* Task objective *
For the material below, the sole required output is the number of lines that include "these".

* Material provided *

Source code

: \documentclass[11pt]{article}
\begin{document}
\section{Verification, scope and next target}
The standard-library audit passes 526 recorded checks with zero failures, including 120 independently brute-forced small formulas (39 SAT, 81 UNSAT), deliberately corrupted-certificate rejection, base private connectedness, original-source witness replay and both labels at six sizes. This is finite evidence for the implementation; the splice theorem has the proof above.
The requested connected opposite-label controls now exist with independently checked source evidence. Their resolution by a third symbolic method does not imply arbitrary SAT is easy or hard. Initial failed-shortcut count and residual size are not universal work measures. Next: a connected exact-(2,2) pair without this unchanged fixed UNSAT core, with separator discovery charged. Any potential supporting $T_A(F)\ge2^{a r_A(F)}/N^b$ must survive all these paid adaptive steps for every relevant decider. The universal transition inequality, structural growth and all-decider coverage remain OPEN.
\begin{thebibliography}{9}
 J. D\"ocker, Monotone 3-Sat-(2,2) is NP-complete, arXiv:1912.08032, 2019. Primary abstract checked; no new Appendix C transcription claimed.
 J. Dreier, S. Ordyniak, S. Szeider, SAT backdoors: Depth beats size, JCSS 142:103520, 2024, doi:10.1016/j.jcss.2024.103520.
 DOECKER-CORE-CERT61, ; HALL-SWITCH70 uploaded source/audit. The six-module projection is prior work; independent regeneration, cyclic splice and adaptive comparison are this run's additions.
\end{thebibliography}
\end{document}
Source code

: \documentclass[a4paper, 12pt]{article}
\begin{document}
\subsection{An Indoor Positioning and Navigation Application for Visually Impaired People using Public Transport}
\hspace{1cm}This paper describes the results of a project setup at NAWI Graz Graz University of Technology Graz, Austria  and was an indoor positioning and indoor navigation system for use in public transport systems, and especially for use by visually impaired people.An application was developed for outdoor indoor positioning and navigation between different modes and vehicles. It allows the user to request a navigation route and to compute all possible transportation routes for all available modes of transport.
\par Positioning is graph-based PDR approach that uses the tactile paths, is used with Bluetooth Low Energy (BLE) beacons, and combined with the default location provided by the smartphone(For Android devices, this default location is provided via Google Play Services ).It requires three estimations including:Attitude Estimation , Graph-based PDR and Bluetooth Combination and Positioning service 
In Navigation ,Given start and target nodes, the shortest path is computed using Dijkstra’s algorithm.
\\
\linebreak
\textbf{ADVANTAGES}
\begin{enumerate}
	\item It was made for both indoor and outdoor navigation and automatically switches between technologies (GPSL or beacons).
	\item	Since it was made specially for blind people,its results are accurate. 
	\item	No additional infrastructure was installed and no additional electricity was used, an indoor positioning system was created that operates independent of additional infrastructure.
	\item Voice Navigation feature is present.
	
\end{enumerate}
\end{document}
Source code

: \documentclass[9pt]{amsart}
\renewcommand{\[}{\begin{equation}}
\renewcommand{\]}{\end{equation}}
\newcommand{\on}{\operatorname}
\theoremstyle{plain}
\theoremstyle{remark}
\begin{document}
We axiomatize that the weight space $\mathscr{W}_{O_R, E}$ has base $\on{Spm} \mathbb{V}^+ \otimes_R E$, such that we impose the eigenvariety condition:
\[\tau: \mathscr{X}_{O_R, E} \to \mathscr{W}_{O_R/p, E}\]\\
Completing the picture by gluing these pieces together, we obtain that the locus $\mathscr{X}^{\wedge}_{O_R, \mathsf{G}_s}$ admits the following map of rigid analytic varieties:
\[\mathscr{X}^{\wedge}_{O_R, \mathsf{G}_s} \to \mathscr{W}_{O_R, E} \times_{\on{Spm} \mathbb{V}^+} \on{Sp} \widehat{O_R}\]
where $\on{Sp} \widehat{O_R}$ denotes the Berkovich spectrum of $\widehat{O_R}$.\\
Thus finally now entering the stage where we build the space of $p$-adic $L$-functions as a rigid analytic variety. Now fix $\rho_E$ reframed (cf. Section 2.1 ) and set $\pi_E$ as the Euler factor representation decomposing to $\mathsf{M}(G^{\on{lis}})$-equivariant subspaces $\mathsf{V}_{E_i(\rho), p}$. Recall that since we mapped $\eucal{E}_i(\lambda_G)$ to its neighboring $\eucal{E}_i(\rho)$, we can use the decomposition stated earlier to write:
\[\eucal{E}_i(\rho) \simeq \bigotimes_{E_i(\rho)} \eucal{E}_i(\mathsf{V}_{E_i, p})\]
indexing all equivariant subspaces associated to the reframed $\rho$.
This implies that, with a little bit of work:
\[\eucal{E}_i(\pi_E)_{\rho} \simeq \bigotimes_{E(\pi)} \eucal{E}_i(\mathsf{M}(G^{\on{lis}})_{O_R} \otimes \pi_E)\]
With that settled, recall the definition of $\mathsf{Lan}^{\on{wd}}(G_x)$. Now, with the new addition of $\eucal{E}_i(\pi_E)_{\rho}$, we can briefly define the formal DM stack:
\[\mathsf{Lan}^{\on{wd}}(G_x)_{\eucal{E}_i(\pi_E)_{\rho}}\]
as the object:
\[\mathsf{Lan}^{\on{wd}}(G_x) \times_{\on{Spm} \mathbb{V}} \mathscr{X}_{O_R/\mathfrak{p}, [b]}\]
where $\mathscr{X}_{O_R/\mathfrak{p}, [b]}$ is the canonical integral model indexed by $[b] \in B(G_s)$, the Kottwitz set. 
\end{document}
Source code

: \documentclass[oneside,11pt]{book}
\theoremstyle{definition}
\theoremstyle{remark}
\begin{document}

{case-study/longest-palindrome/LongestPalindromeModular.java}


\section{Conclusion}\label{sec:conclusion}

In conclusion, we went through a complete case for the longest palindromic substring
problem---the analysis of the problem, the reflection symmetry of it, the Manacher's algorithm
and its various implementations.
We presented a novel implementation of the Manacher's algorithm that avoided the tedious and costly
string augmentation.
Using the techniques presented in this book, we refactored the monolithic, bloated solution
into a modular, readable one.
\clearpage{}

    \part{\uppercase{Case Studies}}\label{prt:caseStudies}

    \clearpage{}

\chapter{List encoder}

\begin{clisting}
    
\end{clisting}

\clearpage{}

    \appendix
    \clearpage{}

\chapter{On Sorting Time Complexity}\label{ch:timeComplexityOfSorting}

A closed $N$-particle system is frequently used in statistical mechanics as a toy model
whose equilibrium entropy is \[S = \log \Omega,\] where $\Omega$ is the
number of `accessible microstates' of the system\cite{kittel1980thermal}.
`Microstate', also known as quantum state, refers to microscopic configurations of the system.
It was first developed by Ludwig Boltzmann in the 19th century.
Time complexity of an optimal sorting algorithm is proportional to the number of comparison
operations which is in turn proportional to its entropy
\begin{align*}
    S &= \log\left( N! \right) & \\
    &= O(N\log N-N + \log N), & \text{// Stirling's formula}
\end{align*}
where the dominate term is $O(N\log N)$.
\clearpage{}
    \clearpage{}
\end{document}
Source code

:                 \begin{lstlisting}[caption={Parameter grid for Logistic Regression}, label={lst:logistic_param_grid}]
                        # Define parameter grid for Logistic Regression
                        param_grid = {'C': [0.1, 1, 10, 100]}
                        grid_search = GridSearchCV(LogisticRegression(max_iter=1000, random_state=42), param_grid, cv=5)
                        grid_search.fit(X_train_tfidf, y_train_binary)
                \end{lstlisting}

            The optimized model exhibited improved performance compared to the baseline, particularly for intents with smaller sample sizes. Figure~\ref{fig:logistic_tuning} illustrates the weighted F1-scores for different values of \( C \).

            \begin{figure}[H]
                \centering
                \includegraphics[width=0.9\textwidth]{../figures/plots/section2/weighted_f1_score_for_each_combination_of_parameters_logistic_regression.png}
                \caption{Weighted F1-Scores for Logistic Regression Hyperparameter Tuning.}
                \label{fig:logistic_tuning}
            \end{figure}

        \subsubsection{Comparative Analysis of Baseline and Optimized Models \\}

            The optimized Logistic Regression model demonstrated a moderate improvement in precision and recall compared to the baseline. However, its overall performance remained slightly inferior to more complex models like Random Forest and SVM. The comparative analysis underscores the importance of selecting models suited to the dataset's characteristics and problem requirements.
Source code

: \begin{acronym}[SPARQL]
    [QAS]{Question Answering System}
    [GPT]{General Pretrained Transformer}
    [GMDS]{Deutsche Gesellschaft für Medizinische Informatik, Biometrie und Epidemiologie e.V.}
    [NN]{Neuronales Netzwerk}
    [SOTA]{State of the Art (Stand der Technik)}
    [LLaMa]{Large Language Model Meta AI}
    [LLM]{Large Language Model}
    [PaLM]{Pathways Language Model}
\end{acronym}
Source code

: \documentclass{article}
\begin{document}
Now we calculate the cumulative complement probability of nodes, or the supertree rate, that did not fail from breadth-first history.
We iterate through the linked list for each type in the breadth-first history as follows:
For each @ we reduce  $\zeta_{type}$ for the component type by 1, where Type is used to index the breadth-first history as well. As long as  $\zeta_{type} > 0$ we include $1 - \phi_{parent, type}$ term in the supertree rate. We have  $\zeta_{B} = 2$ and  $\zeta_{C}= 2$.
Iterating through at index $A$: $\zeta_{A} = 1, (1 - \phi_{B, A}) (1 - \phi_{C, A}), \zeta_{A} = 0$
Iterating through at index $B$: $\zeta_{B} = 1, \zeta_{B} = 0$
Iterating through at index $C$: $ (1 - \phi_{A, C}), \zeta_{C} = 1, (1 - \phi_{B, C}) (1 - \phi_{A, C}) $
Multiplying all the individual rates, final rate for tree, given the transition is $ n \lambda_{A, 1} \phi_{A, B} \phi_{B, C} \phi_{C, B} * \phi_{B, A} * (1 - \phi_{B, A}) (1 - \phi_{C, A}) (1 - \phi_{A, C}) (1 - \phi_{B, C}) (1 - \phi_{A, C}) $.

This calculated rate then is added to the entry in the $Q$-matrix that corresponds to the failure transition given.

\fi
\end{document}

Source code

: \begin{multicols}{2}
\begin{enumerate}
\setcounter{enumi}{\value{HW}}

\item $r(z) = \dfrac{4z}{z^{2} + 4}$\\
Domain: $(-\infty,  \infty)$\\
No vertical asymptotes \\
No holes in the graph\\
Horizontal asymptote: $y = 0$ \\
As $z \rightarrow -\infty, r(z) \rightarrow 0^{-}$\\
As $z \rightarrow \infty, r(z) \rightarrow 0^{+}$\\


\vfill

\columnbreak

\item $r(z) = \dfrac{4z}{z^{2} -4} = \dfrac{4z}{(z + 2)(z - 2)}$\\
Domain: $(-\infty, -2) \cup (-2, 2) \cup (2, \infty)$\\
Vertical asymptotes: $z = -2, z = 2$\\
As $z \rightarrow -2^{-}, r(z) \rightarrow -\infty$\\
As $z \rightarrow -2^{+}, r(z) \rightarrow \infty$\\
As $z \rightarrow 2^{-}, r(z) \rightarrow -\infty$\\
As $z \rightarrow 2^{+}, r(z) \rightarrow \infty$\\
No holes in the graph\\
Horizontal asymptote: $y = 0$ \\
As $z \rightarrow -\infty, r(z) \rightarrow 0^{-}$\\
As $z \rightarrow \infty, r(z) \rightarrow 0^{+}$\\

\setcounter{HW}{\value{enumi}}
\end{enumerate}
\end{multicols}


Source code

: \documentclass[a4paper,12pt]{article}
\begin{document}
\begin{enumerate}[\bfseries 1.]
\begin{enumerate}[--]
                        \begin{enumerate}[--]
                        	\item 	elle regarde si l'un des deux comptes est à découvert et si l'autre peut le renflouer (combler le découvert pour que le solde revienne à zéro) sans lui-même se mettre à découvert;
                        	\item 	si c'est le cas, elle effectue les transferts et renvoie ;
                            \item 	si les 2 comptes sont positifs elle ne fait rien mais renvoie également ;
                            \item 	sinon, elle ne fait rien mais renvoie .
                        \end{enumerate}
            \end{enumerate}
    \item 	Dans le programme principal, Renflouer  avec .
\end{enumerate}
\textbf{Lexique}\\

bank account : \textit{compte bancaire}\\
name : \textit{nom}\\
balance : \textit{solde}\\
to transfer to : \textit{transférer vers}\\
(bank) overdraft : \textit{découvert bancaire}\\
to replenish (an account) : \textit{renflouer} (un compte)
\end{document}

* Response box *
2